This question was long ago, but my 2c.
i386 or 32-bit is more efficient with smaller memory addresses (excluding local addressing) so i386 makes better use of your limited RAM and is generally what I'd pick on releases up to 18.04; however you can't upgrade i386 so that's a plus for amd64.
i386 however can be slower to run on some amd64 cpus, so the benefit of more efficient use of memory (smaller word sizes) can be lost due to slower execution in some cases (CPU specific).
If you're going to upgrade past 18.04; I'd now use amd64; though given Lubuntu didn't support upgrading 18.04 (last LXDE release); that advantage maybe moot (but is worth something if you're using Xubuntu/Xfce).
I'd decide by what applications you'll run, will they benefit by having slightly more ram? plus your CPU; does it run amd64 faster than i386 as more modern cpus usually do.
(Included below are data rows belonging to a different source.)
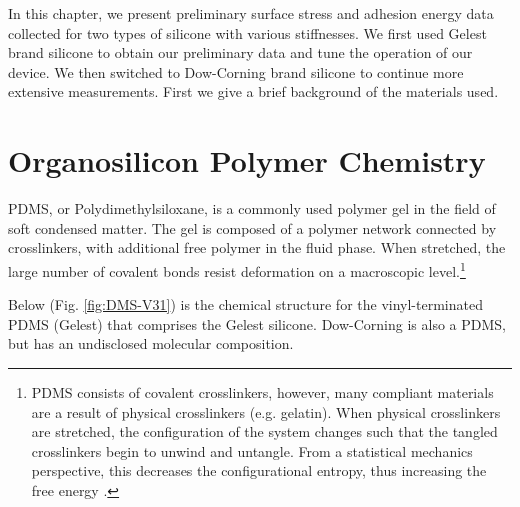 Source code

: In this chapter, we present preliminary surface stress and adhesion energy data collected for two types of silicone with various stiffnesses. We first used Gelest brand silicone to obtain our preliminary data and tune the operation of our device. We then switched to Dow-Corning brand silicone to continue more extensive measurements. First we give a brief background of the materials used. 


\section{Organosilicon Polymer Chemistry}
\label{section:polychem}
PDMS, or Polydimethylsiloxane, is a commonly used polymer gel in the field of soft condensed matter. The gel is composed of a polymer network connected by crosslinkers, with additional free polymer in the fluid phase. When stretched, the large number of covalent bonds resist deformation on a macroscopic level.\footnote{PDMS consists of covalent crosslinkers, however, many compliant materials are a result of physical crosslinkers (e.g. gelatin). When physical crosslinkers are stretched, the configuration of the system changes such that the tangled crosslinkers begin to unwind and untangle. From a statistical mechanics perspective, this decreases the configurational entropy, thus increasing the free energy \cite{Andreotti2020}.} 


Below (Fig. \ref{fig:DMS-V31}) is the chemical structure for the vinyl-terminated PDMS (Gelest) that comprises the Gelest silicone. Dow-Corning is also a PDMS, but has an undisclosed molecular composition.
\setatomsep{20pt}

\newcommand\setpolymerdelim[2]{\def\delimleft{#1}\def\delimright{#2}}
\def\makebraces(#1,#2)#3#4#5{%
	\edef\delimhalfdim{\the\dimexpr(#1+#2)/2}%
	\edef\delimvshift{\the\dimexpr(#1-#2)/2}%
	\chemmove{
		\node[at=(#4),yshift=(\delimvshift)]
		{$
			\left\delimleft
			\vrule height\delimhalfdim depth\delimhalfdim width0pt
			\right.
			$};
		\node[at=(#5),yshift=(\delimvshift)]
		{$
			\left.
			\vrule height\delimhalfdim depth\delimhalfdim width0pt
			\right\delimright_{\rlap{#3}}
			$};
	}%
}


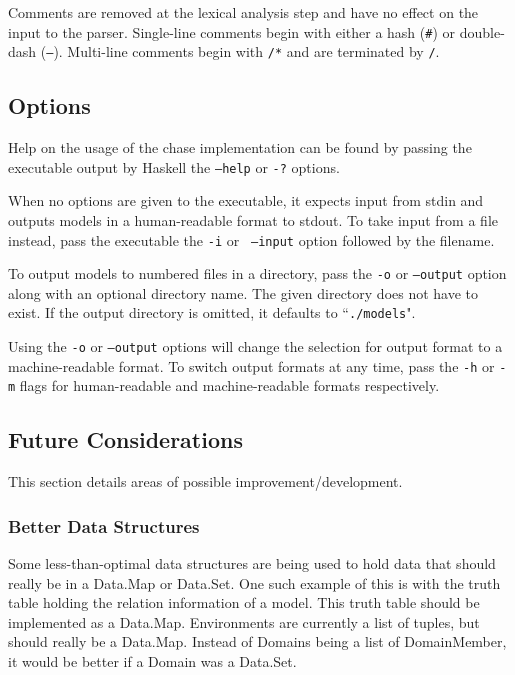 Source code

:		Comments are removed at the lexical analysis step and have no effect on
		the input to the parser. Single-line comments begin with either a hash
		({\tt \#}) or double-dash ({\tt --}). Multi-line comments begin with
		{\tt /*} and are terminated by {\tt */}.

	\subsection{Options}

		Help on the usage of the chase implementation can be found by passing
		the executable output by Haskell the {\tt --help} or {\tt -?} options.

		When no options are given to the executable, it expects input from
		stdin and outputs models in a human-readable format to stdout. To take
		input from a file instead, pass the executable the {\tt -i} or {\tt
		--input} option followed by the filename.

		To output models to numbered files in a directory, pass the {\tt -o} or
		{\tt --output} option along with an optional directory name. The given
		directory does not have to exist. If the output directory is omitted,
		it defaults to ``{\tt ./models}".

		Using the {\tt -o} or {\tt --output} options will change the selection
		for output format to a machine-readable format. To switch output formats
		at any time, pass the {\tt -h} or {\tt -m} flags for human-readable and
		machine-readable formats respectively.


	\subsection{Future Considerations}

		This section details areas of possible improvement/development.

		\subsubsection{Better Data Structures}

			Some less-than-optimal data structures are being used to hold data
			that should really be in a Data.Map or Data.Set. One such example
			of this is with the truth table holding the relation information of
			a model. This truth table should be implemented as a Data.Map.
			Environments are currently a list of tuples, but should really be a
			Data.Map. Instead of Domains being a list of DomainMember, it
			would be better if a Domain was a Data.Set.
In QA-testing I find various boxes perform differently so my answer can vary on a box (ie. cpu).
The wordsize hit 32bit/4byte vs 64bits/8bytes isn't that great, is generally about equal to the performance loss of running the older i386 code vs. more native amd64 on modern cpus. On older/earlier CPUs though; the i386 generally didn't have the performance hit when compared with amd64 execution unlike more modern cpus.
This opinion is based on QA-testing Lubuntu 18.04 -> 19.04 (using i386 or 32-bit) versus the same amd64 I tended to prefer the i386 on low ram boxes, but the difference was minimal/subjectively equal and I found the difference was greatly influenced by the apps you used (some apps performed better in amd64!)
Subjectively I'd like 2GB for amd64 as a minimum; and it was all I used in QA-testing 19.10 and later (though I did keep a pentium 4 i386 box upgrading until the building of packages for i386 stopped late in the beta cycle of eoan)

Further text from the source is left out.